Ну, пришел я в офис, взял в киоске при входе стаканчик кофе, поднялся на лифте на девятый этаж. Уселся за рабочий стол и принялся за коммерческое предложение, — его до конца недели надо было закончить. Клиент-то важный, один из основных наших заказчиков.
Не просидел я там и пяти минут, как вдруг чувствую в правом бедре острую боль — прямо-таки нестерпимую… словно от меня кусок откусили или какое-то гигантское насекомое ужалило. Я вскочил на ноги, хлопнул по бедру, запрыгал по комнате, но боль не утихала. Она жгла меня, как огнем.
Она распространялась все дальше.
Я рухнул на пол.
Я завопил как резаный.
Несколько сотрудников подошли узнать, из-за чего сыр-бор. Несмотря на то что я явно страдал, никто не понимал, что со мной не так. То, что меня язвило, таилось под одеждой, а я так извивался и бился, что подойти ко мне ближе чем на расстояние вытянутой руки возможным не представлялось. Боль казалась осязаемой: как будто вверх по моей ноге ползло пламя, оставляя после себя мучительную агонию. И я ничего с этим не мог поделать — совсем ничего.
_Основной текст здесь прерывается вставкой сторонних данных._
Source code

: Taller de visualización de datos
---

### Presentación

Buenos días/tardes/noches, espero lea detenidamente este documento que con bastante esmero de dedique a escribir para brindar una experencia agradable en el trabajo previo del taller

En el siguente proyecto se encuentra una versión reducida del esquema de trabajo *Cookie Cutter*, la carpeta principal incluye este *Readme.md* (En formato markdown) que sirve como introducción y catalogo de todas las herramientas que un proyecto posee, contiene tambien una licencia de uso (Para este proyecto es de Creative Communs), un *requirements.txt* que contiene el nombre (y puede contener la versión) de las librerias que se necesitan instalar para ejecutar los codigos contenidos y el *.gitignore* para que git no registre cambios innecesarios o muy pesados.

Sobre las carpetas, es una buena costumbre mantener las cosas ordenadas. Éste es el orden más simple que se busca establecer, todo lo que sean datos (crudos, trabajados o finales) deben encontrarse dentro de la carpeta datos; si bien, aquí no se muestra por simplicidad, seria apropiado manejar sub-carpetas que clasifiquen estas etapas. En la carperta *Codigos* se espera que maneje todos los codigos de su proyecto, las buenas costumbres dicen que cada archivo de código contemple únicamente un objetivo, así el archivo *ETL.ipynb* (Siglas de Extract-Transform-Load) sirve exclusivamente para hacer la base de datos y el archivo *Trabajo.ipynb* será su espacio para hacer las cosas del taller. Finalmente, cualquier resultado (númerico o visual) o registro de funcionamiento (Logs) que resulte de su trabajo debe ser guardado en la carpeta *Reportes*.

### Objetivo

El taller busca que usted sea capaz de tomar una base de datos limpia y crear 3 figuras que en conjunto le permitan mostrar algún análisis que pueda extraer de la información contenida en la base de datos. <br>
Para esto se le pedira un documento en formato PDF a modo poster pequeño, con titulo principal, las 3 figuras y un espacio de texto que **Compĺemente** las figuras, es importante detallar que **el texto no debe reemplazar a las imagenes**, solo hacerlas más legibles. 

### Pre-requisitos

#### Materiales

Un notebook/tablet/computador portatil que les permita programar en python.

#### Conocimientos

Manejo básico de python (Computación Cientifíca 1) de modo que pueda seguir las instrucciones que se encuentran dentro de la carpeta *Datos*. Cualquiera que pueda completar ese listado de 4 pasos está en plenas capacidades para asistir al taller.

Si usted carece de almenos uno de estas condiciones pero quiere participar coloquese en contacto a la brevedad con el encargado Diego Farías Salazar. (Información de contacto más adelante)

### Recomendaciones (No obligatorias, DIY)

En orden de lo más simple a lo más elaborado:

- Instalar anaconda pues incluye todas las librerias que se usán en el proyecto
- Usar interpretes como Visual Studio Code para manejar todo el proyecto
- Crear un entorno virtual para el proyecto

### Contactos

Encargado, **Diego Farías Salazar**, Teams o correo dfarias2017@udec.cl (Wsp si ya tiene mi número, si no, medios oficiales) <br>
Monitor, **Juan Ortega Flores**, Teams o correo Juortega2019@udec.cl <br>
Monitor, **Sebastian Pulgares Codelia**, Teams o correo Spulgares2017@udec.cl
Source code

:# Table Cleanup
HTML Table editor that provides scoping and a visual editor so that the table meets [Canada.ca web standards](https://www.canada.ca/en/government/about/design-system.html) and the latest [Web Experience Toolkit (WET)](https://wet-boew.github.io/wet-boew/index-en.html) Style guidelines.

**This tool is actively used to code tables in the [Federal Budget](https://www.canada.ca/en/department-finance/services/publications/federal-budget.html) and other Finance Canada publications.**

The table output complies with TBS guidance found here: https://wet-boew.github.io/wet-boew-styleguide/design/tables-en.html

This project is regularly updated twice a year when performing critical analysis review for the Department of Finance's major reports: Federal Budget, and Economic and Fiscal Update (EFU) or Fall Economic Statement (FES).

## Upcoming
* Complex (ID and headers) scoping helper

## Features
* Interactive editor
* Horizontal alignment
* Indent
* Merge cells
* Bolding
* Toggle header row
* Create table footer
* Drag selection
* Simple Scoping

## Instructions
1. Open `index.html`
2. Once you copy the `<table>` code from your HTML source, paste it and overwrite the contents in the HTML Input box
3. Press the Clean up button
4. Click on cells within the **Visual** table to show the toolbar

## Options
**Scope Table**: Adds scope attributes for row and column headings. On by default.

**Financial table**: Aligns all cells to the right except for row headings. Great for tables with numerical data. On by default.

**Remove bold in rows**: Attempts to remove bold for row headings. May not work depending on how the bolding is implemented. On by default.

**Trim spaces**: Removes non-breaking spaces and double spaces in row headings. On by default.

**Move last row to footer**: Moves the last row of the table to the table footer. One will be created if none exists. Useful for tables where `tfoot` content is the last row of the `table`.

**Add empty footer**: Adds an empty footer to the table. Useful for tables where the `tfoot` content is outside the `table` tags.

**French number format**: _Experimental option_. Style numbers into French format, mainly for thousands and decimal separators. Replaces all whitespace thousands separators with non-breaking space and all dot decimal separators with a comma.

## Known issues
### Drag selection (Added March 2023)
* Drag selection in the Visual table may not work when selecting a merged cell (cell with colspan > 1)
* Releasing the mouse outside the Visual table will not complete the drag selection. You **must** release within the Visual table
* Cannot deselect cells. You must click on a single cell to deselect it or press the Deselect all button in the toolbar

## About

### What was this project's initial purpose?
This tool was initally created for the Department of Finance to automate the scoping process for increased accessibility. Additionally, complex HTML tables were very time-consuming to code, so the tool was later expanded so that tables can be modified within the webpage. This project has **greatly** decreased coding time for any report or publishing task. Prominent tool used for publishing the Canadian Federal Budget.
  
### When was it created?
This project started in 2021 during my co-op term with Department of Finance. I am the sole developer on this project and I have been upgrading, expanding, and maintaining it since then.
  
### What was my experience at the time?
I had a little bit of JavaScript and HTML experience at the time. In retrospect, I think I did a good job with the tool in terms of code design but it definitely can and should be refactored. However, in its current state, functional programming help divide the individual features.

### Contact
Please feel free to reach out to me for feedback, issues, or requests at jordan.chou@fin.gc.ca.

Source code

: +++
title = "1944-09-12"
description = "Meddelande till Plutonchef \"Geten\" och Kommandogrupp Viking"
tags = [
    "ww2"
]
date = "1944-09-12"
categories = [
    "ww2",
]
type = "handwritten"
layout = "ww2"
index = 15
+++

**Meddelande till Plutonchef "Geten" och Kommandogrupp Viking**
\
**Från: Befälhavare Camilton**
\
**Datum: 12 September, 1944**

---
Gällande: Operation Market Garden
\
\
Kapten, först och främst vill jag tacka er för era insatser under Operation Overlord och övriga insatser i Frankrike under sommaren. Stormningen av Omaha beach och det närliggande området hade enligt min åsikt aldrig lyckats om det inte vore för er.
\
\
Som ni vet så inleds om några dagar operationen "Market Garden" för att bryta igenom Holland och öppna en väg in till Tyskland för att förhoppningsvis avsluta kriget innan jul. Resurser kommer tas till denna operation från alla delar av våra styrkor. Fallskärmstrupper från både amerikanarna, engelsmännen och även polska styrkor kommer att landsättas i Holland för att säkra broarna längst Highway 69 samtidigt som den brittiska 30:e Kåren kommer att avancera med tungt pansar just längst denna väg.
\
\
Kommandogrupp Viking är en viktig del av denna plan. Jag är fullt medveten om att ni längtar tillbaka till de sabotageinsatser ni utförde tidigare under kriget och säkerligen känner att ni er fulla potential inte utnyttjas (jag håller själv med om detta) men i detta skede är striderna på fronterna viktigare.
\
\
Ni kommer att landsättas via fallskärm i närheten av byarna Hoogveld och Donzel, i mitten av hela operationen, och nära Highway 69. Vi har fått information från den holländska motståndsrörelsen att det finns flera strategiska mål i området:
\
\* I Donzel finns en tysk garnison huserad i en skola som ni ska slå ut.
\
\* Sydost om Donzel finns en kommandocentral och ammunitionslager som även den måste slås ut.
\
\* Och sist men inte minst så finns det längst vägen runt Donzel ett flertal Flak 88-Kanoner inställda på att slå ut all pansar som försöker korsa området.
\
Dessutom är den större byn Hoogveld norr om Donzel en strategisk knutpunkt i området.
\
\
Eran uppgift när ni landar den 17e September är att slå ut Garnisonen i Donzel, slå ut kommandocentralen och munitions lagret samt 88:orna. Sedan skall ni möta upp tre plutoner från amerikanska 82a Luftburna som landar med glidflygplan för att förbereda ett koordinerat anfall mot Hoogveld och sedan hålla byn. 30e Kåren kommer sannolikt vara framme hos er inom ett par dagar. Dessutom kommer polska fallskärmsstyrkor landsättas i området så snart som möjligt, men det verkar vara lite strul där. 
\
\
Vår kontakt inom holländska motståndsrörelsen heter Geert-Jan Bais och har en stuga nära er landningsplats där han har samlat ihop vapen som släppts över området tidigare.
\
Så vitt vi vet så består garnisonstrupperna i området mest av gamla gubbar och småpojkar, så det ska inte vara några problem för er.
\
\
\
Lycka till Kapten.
Боб Шоу опустился на колени рядом со мною и попытался добиться от меня, что происходит.
— Томпсон, да что с тобой?
А я чувствовал… ну, что-то такое… странное. Даже сквозь боль мне почудилось, что правая нога внезапно перестала быть ногой. Теперь она ощущалась, как… как будто из нее все кости вынули. Я вцепился в нее сквозь брючину, но пальцы не нащупывали ничего твердого. Я сдвинул левую руку ниже, к колену, но и колена не нашел. И здесь, и выше под ладонью обнаруживалось одно и то же — нечто до странности мягкое и упругое. И ощущение это одновременно распространялось по ноге вверх и вниз. Я прям света не взвидел от страха!